DIRECTIONS: Report every line below that holds the word "operational".

RECORDS:
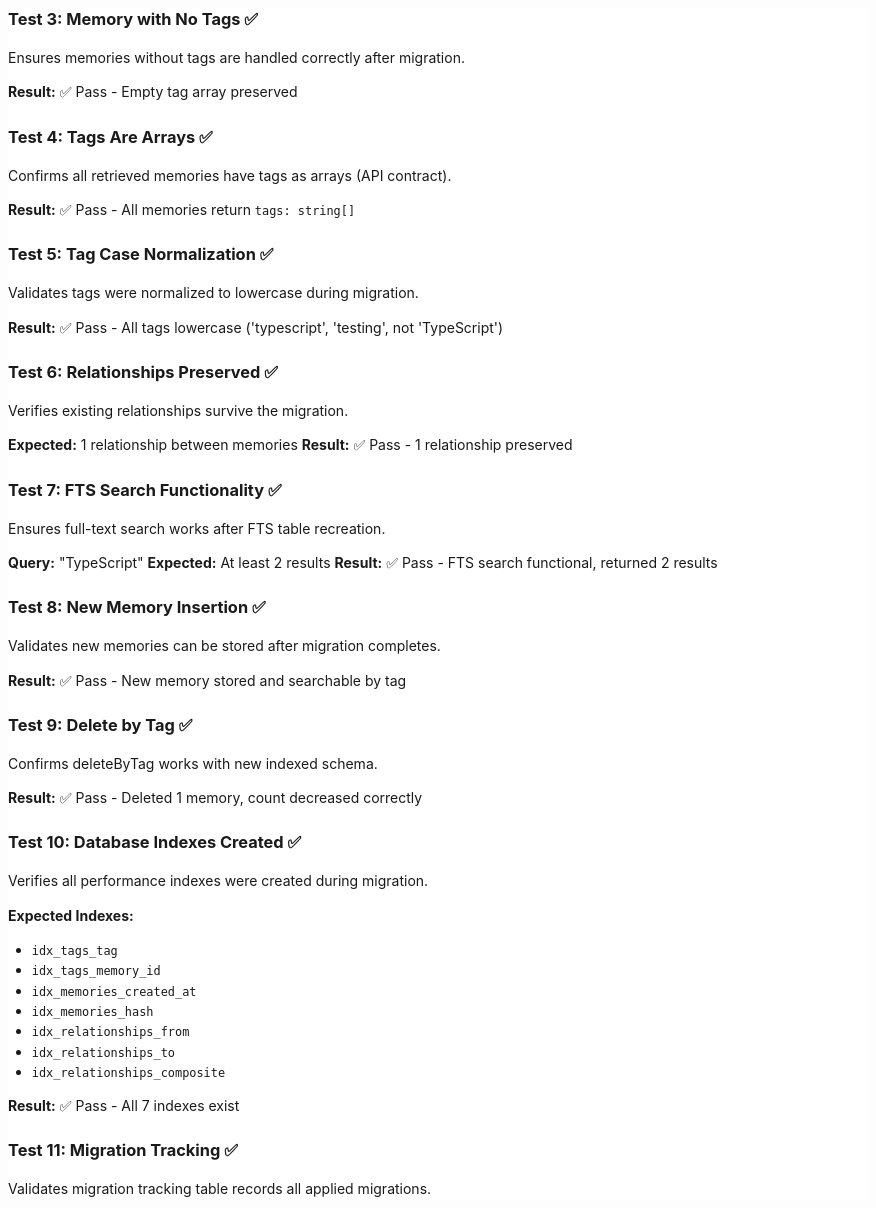 ### Test 3: Memory with No Tags ✅
Ensures memories without tags are handled correctly after migration.

**Result:** ✅ Pass - Empty tag array preserved

### Test 4: Tags Are Arrays ✅
Confirms all retrieved memories have tags as arrays (API contract).

**Result:** ✅ Pass - All memories return `tags: string[]`

### Test 5: Tag Case Normalization ✅
Validates tags were normalized to lowercase during migration.

**Result:** ✅ Pass - All tags lowercase ('typescript', 'testing', not 'TypeScript')

### Test 6: Relationships Preserved ✅
Verifies existing relationships survive the migration.

**Expected:** 1 relationship between memories
**Result:** ✅ Pass - 1 relationship preserved

### Test 7: FTS Search Functionality ✅
Ensures full-text search works after FTS table recreation.

**Query:** "TypeScript"
**Expected:** At least 2 results
**Result:** ✅ Pass - FTS search functional, returned 2 results

### Test 8: New Memory Insertion ✅
Validates new memories can be stored after migration completes.

**Result:** ✅ Pass - New memory stored and searchable by tag

### Test 9: Delete by Tag ✅
Confirms deleteByTag works with new indexed schema.

**Result:** ✅ Pass - Deleted 1 memory, count decreased correctly

### Test 10: Database Indexes Created ✅
Verifies all performance indexes were created during migration.

**Expected Indexes:**
- `idx_tags_tag`
- `idx_tags_memory_id`
- `idx_memories_created_at`
- `idx_memories_hash`
- `idx_relationships_from`
- `idx_relationships_to`
- `idx_relationships_composite`

**Result:** ✅ Pass - All 7 indexes exist

### Test 11: Migration Tracking ✅
Validates migration tracking table records all applied migrations.
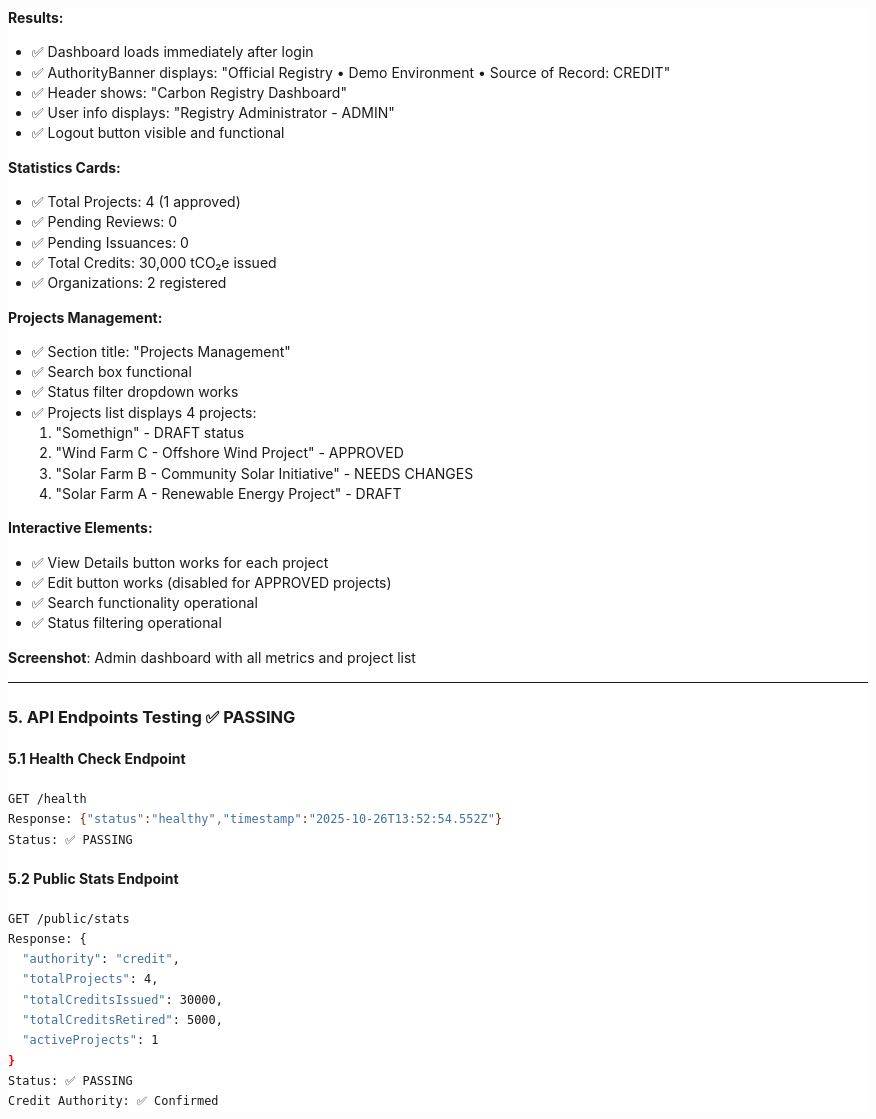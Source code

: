 **Results:**
- ✅ Dashboard loads immediately after login
- ✅ AuthorityBanner displays: "Official Registry • Demo Environment • Source of Record: CREDIT"
- ✅ Header shows: "Carbon Registry Dashboard"
- ✅ User info displays: "Registry Administrator - ADMIN"
- ✅ Logout button visible and functional

**Statistics Cards:**
- ✅ Total Projects: 4 (1 approved)
- ✅ Pending Reviews: 0
- ✅ Pending Issuances: 0
- ✅ Total Credits: 30,000 tCO₂e issued
- ✅ Organizations: 2 registered

**Projects Management:**
- ✅ Section title: "Projects Management"
- ✅ Search box functional
- ✅ Status filter dropdown works
- ✅ Projects list displays 4 projects:
  1. "Somethign" - DRAFT status
  2. "Wind Farm C - Offshore Wind Project" - APPROVED
  3. "Solar Farm B - Community Solar Initiative" - NEEDS CHANGES
  4. "Solar Farm A - Renewable Energy Project" - DRAFT

**Interactive Elements:**
- ✅ View Details button works for each project
- ✅ Edit button works (disabled for APPROVED projects)
- ✅ Search functionality operational
- ✅ Status filtering operational

**Screenshot**: Admin dashboard with all metrics and project list

---

### 5. API Endpoints Testing ✅ **PASSING**

#### 5.1 Health Check Endpoint
```bash
GET /health
Response: {"status":"healthy","timestamp":"2025-10-26T13:52:54.552Z"}
Status: ✅ PASSING
```

#### 5.2 Public Stats Endpoint
```bash
GET /public/stats
Response: {
  "authority": "credit",
  "totalProjects": 4,
  "totalCreditsIssued": 30000,
  "totalCreditsRetired": 5000,
  "activeProjects": 1
}
Status: ✅ PASSING
Credit Authority: ✅ Confirmed
```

REPLY TO THE EXERCISE:
- ✅ Search functionality operational
- ✅ Status filtering operational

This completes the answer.